Centenary Watch March-April 2017

Update 27 April 2017: Angry Anzac Day 2017: three pieces from Guardian Australia: get those responses rolling in

Articles in Guardian Australia by Honest History’s David Stephens, Mariam Tokhi of Muslims for Progressive Values Australia, and Guardian Australia‘s Brigid Delaney, all riffing off the confected outrage surrounding Yassmin Abdel-Mageid’s Anzac Day tweet.

Update 26 April 2017: On every Anzac Day: a rapid round-up of reports before rumbling on to the next ridge

After the event, some notes about cliches, numbers, Andrew Bolt and Anzac Day selfies, oh, and Yassmin Abdel-Magied. Also some thoughtful commentary linked.

Update 24 April 2017: The full set: seven pieces of non-mainstream, non-marked up, non-profit commentary for Anzac Day

A collection of links from just before and on Anzac Day, with the emphasis on commercialism, aftermath and commemorative football matches. There is a picture of a rather nasty looking teddy bear.

Update 6 April 2017: Probably only small numbers travelling to Gallipoli this year

New information about terror threats in Turkey has been released but figures from the Department of Foreign Affairs and Trade suggest numbers going to Anzac Cove this year were going to be down this year in any case.

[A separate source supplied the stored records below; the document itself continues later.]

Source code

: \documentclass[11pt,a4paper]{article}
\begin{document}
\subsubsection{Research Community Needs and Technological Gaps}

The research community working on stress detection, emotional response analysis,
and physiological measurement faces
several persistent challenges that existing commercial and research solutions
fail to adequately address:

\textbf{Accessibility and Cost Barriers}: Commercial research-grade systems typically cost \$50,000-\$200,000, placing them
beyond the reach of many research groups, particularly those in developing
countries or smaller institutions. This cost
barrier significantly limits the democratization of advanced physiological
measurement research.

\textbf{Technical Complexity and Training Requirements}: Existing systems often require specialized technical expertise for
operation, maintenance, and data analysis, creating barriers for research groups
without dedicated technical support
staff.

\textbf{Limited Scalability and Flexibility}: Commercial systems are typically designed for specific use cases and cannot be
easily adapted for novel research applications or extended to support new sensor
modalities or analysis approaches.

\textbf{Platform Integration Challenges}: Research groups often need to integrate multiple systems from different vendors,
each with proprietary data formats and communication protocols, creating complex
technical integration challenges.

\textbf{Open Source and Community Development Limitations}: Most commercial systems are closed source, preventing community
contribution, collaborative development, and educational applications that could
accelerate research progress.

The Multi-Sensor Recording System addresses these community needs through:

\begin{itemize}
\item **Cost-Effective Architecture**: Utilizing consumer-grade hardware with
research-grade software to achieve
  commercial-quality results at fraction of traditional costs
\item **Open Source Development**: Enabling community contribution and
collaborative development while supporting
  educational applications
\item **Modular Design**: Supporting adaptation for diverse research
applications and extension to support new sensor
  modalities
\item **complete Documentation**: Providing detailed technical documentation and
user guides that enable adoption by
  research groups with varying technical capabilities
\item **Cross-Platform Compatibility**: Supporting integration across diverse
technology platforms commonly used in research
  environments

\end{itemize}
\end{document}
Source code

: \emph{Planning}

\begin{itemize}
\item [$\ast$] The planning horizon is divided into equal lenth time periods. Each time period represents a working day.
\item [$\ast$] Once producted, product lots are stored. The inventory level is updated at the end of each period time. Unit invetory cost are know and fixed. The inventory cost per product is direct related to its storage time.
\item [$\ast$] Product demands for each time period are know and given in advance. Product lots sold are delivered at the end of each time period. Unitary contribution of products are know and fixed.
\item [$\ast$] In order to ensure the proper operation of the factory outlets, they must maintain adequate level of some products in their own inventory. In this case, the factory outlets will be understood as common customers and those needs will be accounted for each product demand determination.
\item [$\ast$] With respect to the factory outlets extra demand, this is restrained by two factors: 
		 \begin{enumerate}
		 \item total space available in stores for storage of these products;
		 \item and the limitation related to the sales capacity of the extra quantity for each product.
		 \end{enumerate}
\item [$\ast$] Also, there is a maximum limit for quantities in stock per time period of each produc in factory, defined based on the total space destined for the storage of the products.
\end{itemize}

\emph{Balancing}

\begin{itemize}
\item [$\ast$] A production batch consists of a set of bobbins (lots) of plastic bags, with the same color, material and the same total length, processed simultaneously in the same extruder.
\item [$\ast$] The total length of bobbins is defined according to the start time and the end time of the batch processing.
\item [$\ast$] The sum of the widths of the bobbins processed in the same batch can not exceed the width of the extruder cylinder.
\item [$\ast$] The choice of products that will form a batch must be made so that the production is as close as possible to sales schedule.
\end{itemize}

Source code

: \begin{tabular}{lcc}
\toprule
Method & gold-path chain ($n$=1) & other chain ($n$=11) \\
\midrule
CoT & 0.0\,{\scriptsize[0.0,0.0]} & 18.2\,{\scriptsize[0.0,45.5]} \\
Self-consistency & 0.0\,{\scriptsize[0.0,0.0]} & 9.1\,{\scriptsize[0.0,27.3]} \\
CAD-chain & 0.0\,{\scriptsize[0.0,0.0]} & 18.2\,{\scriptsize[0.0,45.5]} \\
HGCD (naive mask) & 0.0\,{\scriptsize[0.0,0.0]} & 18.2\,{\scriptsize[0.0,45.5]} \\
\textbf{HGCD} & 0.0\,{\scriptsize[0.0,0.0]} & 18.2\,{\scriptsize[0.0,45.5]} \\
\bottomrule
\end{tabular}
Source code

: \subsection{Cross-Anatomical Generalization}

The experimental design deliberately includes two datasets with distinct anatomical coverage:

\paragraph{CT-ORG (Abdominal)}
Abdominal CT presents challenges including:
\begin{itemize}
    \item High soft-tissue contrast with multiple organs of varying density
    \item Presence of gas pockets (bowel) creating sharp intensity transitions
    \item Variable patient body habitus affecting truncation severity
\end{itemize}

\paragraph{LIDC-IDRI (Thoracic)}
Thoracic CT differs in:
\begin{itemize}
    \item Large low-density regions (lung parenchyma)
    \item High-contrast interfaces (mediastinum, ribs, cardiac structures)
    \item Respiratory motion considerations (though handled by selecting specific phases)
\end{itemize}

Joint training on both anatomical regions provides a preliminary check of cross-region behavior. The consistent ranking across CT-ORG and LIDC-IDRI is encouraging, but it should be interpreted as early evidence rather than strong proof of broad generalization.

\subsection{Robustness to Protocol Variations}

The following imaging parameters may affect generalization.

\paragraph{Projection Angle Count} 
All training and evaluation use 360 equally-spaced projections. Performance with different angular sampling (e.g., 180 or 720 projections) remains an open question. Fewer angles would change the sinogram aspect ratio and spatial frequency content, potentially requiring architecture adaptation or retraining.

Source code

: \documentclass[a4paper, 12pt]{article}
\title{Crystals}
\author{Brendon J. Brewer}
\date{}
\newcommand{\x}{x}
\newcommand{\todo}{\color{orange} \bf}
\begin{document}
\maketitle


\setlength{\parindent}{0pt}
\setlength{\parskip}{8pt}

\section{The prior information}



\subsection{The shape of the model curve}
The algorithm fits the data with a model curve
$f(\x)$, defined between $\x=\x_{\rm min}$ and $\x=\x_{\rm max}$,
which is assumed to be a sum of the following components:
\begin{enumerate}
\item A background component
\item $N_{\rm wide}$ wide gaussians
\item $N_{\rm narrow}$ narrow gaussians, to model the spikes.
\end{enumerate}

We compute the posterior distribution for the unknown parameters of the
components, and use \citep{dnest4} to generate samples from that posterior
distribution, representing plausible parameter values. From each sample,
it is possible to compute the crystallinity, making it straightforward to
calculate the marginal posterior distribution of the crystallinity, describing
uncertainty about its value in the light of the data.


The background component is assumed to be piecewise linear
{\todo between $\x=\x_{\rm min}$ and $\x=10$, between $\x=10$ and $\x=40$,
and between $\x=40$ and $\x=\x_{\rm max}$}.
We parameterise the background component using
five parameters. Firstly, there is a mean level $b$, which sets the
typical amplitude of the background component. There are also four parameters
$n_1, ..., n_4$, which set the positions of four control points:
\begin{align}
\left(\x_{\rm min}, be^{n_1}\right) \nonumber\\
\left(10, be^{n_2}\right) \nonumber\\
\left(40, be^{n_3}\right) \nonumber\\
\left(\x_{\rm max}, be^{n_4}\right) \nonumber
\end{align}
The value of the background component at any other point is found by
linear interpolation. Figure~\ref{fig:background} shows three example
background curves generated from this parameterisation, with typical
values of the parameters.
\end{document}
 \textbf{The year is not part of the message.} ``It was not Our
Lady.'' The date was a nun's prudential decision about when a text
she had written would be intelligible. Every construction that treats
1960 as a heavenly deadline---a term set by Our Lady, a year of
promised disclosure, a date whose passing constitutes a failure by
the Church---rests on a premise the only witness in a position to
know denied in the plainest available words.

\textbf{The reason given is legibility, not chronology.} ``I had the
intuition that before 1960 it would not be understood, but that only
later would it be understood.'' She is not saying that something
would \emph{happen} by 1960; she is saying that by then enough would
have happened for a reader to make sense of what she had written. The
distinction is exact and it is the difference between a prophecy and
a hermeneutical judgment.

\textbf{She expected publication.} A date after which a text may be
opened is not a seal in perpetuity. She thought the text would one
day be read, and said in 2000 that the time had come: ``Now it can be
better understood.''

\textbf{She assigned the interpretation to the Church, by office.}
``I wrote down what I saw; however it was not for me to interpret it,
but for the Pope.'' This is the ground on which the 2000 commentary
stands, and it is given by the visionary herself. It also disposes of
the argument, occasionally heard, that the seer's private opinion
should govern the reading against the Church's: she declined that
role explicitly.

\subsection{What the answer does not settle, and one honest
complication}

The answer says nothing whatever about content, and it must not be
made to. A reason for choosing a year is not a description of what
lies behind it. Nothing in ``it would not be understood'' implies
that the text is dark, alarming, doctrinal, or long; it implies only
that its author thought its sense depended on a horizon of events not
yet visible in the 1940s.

Update 31 March 2017: Wearing three hats, an interesting collection of pressers from Minister Tehan

Eleven media releases in one week from the Minister, covering everything from small commemorative boondoggles to useful initiatives on veterans’ health and employment.

Update 21 March 2017: Malcolm Turnbull and Benjamin Netanyahu find modern resonance in Beersheba 1917; Vietnam War commemoration nervously gears up again (but not at Long Tan); Gallipoli and Beanland

Malcolm Turnbull and Benjamin Netanyahu find modern resonance in Beersheba 1917

Israeli Prime Minister Netanyahu visited Australia in February and he and Australian Prime Minister Turnbull put out a joint statement ‘to reaffirm the strength of the [Australia-Israel] relationship and its importance to both countries’. Paragraph 11 of 13 said this:

11. Australia and Israel recognise the historical significance of the Battle of Beersheba as a foundation stone for the relationship between the two countries. Leaders committed to host a major commemoration in Israel, to coincide with the 100th anniversary of the Battle, in October 2017.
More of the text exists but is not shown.